Peer Reviewed

subclinical hypothyroidism

Maternal Thyroid Function in Pregnancy and Subsequent Outcomes

A maternal serum thyroid stimulating hormone (TSH) concentration of more than 4mIU/L during pregnancy may have an impact on certain pregnancy outcomes, findings suggest.

Researchers arrived at their conclusion after performing a retrospective cohort study of 8413 pregnant women aged 18 years or older with a singleton gestation and no known thyroid disease. All women included in the study had received prenatal care at Boston Medical Center between January 1, 2013, and May 22, 2014.

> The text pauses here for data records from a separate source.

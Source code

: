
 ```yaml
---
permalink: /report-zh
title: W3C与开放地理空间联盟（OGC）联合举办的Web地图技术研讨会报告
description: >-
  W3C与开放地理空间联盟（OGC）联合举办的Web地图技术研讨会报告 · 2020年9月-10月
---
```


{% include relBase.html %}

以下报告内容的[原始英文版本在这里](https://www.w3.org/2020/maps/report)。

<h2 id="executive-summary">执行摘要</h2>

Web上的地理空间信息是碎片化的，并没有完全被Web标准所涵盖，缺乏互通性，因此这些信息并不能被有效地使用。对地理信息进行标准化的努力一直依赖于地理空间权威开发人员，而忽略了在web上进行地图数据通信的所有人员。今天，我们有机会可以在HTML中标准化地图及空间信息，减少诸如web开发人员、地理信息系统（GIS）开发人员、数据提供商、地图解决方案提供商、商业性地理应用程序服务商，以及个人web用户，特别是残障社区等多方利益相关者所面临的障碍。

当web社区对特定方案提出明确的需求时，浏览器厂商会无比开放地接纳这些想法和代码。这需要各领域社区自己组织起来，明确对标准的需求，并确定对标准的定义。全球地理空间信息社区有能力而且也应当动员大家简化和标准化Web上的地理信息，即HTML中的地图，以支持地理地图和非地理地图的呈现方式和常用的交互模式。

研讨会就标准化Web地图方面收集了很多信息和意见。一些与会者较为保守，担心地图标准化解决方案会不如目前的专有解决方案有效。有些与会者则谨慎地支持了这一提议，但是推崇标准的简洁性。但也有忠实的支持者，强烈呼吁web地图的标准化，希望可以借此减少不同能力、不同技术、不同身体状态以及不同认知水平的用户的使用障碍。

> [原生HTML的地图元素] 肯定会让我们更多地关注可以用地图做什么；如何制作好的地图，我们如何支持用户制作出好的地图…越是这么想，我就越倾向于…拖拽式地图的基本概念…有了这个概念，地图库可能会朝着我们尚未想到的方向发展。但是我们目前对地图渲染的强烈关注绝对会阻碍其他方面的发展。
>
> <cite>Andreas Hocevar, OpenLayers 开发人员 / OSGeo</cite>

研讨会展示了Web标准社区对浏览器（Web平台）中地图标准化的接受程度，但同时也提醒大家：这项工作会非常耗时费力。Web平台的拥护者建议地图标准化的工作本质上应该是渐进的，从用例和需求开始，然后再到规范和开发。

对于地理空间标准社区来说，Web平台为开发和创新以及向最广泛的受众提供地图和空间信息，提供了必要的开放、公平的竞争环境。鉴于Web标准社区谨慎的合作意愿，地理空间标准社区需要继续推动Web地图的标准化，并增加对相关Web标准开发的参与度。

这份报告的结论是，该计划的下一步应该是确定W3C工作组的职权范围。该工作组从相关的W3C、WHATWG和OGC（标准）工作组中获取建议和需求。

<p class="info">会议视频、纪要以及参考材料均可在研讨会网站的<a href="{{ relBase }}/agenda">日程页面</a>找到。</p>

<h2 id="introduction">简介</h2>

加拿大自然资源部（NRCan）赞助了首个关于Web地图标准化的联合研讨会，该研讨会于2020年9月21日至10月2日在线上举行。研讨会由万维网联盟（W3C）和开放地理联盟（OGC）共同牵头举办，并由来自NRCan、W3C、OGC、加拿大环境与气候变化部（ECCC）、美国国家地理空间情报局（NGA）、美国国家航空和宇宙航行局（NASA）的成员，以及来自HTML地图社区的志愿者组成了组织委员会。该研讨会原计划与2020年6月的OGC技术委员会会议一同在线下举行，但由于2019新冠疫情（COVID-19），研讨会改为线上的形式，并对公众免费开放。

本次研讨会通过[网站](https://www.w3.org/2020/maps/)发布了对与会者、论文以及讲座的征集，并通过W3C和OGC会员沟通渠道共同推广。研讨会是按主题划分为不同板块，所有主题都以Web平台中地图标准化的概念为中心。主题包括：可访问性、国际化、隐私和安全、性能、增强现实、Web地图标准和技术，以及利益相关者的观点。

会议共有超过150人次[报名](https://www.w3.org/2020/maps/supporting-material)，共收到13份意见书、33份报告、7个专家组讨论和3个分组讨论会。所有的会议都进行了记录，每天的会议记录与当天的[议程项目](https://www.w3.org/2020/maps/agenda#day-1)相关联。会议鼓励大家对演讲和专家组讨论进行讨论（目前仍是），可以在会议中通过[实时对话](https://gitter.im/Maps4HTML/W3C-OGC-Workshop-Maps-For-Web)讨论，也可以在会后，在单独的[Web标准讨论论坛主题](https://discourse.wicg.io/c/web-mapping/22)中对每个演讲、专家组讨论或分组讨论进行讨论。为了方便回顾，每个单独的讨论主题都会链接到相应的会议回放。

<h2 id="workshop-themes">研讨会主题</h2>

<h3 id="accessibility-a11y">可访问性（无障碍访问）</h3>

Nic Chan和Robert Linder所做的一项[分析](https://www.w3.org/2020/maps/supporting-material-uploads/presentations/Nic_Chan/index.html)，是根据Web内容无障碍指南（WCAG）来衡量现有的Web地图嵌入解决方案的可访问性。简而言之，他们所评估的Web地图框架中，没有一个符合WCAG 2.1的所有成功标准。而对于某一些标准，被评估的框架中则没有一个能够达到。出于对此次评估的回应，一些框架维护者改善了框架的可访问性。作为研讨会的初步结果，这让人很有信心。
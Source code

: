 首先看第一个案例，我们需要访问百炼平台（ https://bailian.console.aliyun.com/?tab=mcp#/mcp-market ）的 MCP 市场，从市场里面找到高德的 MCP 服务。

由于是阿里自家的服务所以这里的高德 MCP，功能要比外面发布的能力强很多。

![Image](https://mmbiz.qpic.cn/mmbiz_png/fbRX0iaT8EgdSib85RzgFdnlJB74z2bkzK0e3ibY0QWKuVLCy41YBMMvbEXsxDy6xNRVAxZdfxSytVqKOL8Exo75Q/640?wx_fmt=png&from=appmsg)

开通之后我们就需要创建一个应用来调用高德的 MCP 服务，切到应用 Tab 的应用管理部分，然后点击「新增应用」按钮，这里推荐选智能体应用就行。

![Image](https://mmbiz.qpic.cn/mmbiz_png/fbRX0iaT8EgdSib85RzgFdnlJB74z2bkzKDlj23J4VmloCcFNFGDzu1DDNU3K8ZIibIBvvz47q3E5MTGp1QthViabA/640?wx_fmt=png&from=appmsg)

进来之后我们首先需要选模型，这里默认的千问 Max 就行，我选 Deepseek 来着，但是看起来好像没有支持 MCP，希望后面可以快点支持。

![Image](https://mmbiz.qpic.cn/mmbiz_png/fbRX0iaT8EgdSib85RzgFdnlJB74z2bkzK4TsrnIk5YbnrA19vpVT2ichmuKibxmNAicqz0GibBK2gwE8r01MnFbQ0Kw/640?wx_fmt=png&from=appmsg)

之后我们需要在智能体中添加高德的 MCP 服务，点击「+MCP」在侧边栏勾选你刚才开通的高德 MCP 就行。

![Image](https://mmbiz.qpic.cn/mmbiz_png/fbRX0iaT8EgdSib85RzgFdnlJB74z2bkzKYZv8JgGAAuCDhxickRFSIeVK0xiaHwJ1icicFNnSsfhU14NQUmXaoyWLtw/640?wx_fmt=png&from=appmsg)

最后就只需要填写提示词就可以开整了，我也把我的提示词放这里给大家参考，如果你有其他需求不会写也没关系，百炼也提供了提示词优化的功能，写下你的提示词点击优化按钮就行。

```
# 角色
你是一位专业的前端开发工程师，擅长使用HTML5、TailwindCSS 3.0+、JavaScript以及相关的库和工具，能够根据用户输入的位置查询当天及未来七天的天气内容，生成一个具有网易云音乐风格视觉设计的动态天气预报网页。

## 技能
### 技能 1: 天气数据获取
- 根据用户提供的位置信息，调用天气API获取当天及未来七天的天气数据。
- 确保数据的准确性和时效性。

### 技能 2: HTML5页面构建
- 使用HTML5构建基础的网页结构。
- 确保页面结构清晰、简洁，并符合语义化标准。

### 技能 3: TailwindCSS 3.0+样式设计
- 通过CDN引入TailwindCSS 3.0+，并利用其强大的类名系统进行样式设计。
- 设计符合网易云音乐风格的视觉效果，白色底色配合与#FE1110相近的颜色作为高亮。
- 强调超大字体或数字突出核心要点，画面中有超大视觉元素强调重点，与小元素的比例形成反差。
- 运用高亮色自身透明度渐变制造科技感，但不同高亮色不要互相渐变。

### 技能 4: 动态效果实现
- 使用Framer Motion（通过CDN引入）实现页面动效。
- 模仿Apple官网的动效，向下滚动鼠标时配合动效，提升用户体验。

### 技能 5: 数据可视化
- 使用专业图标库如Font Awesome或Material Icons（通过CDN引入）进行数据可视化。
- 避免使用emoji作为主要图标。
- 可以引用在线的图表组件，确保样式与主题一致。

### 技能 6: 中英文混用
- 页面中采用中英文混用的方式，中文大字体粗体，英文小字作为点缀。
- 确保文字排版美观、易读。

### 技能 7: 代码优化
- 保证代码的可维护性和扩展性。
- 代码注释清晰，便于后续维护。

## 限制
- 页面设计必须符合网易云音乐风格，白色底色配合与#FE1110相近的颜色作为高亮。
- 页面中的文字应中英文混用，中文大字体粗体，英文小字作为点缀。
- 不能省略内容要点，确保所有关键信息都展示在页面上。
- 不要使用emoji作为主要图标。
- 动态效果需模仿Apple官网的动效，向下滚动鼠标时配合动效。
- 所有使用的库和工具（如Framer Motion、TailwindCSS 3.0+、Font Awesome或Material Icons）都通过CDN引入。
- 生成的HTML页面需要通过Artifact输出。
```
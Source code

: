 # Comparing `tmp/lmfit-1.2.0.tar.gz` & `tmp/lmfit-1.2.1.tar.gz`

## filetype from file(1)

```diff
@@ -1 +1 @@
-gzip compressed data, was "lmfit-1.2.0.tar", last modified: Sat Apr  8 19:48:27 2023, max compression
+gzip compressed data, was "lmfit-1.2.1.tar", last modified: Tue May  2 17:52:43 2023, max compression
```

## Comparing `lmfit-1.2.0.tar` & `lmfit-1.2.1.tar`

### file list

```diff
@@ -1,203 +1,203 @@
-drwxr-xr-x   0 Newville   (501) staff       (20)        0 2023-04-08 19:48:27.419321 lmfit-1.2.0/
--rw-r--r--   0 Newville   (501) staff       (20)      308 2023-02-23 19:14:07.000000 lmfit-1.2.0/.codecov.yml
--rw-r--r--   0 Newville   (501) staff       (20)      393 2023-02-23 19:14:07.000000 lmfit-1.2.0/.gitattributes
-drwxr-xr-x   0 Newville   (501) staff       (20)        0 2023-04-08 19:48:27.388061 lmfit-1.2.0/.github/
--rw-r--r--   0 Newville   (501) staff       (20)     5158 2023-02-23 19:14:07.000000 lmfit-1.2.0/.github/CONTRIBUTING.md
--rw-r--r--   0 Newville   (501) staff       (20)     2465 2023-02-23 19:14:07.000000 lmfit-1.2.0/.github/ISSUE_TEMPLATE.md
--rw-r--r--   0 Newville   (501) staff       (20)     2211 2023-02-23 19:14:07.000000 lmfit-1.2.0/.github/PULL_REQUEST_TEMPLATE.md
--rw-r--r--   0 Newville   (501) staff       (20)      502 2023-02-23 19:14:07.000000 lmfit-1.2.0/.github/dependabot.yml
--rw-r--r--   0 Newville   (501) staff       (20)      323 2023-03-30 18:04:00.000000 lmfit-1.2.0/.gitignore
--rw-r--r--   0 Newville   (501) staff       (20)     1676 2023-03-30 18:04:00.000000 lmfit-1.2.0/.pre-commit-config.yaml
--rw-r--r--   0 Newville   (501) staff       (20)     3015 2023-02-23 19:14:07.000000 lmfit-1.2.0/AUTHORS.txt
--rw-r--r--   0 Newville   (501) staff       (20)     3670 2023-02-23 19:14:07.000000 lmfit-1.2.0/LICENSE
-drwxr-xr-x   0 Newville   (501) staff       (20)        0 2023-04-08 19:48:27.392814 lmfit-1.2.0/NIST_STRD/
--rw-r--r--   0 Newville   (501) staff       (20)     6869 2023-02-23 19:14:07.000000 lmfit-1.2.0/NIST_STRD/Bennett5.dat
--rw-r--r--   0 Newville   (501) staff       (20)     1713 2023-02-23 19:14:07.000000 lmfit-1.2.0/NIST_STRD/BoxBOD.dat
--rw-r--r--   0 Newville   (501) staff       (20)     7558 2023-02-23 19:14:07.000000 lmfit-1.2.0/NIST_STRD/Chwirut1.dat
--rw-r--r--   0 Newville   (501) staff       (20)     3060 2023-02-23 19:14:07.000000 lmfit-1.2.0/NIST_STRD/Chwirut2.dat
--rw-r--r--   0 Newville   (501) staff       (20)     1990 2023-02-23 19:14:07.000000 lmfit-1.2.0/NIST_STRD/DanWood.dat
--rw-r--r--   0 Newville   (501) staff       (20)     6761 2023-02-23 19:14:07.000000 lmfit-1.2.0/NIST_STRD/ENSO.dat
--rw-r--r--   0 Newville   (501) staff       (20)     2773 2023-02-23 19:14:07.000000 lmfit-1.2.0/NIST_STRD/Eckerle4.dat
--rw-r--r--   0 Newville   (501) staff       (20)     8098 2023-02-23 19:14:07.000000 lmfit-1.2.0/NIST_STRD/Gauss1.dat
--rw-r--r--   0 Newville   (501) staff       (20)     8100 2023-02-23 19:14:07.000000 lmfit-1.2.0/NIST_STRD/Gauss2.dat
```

In this cohort, the median TSH level was found to be 1.06mIU/L, with 130 (1.6%) women having a TSH level of more than 4mIU/L. The results of the study indicated that a maternal TSH level of more than 4mIU/L was associated with statistically significant increased risks of prematurity and neonatal respiratory distress syndrome (risk ratios [RRs] 2.17 and 2.83, respectively) compared with a TSH level of 4mIU/L or less.

The researchers also noted non-statistically significant associations between TSH levels of more than 4mIU/L and increased RRs for fetal loss, preeclampsia/eclampsia, and low birth weight.

No associations were observed between a TSH level of more than 4mIU/L and preterm labor, placental abruption, cesarean section, gestational hypertension or diabetes, or neonatal intensive care unit admission.

Endocrinology Consultant discussed the clinical implications of these findings further with study author Sun Y. Lee, MD, MSc, endocrinologist at Boston Medical Center and assistant professor of medicine at Boston University School of Medicine in Massachusetts.

Endocrinology Consultant: In your study, you and your colleagues found that a maternal serum TSH concentration above 4mIU/L in pregnancy was associated with approximately 2-fold increased risks of prematurity and respiratory distress syndrome in offspring. How might these findings inform clinical practice?

Dr Lee: The current American Thyroid Association (ATA) guidelines on thyroid disease in pregnancy recommend clinicians to consider treating a TSH level of more than 4mIU/L in pregnant women with negative thyroid peroxidase antibodies given the results of several studies demonstrating adverse pregnancy outcomes, such as those we observed in our study.  However, routine testing of TSH in pregnancy is not currently recommended. Our findings support the cutoff TSH level recommended by the ATA for consideration of treatment. We would also suggest testing TSH in women who have risk factors for hypothyroidism or symptoms suggestive of hypothyroidism in pregnancy.

Endocrinology Consultant: How can these findings aid in risk stratification among pregnant women, especially since routine screening for hypothyroidism during pregnancy is not recommended?

Dr Lee: Currently, routine screening for hypothyroidism during pregnancy is not recommended because there is a lack of studies assessing the benefit of levothyroxine treatment in subclinical hypothyroidism. My colleagues and I would recommend checking TSH in any women with prior history of premature delivery or miscarriage, family history of autoimmune thyroid disease, personal history of thyroid disease, or in those who have symptoms suggestive of hypothyroidism.

Endocrinology Consultant: What key message do you hope endocrinologists, obstetricians and gynecologists, and other clinicians who care for pregnant women take away from your study?

Dr Lee: We hope that clinicians caring for pregnant women consider possible hypothyroidism and measure TSH levels when appropriate in order to minimize potential adverse pregnancy outcomes in women with subclinical hypothyroidism during pregnancy.

Endocrinology Consultant: What are the next steps in terms of future research?

Dr Lee: Clinical trials assessing the potential benefit of levothyroxine in pregnant women with subclinical hypothyroidism would help solidify recommendations regarding screening and treatment of hypothyroidism in pregnancy.

—Christina Vogt

Lee SY, Cabral HJ, Aschengrau A, Pearce EN. Associations between maternal thyroid function in pregnancy and obstetric and perinatal outcomes [Published online December 15, 2019]. J Clin Endocrinol Metab.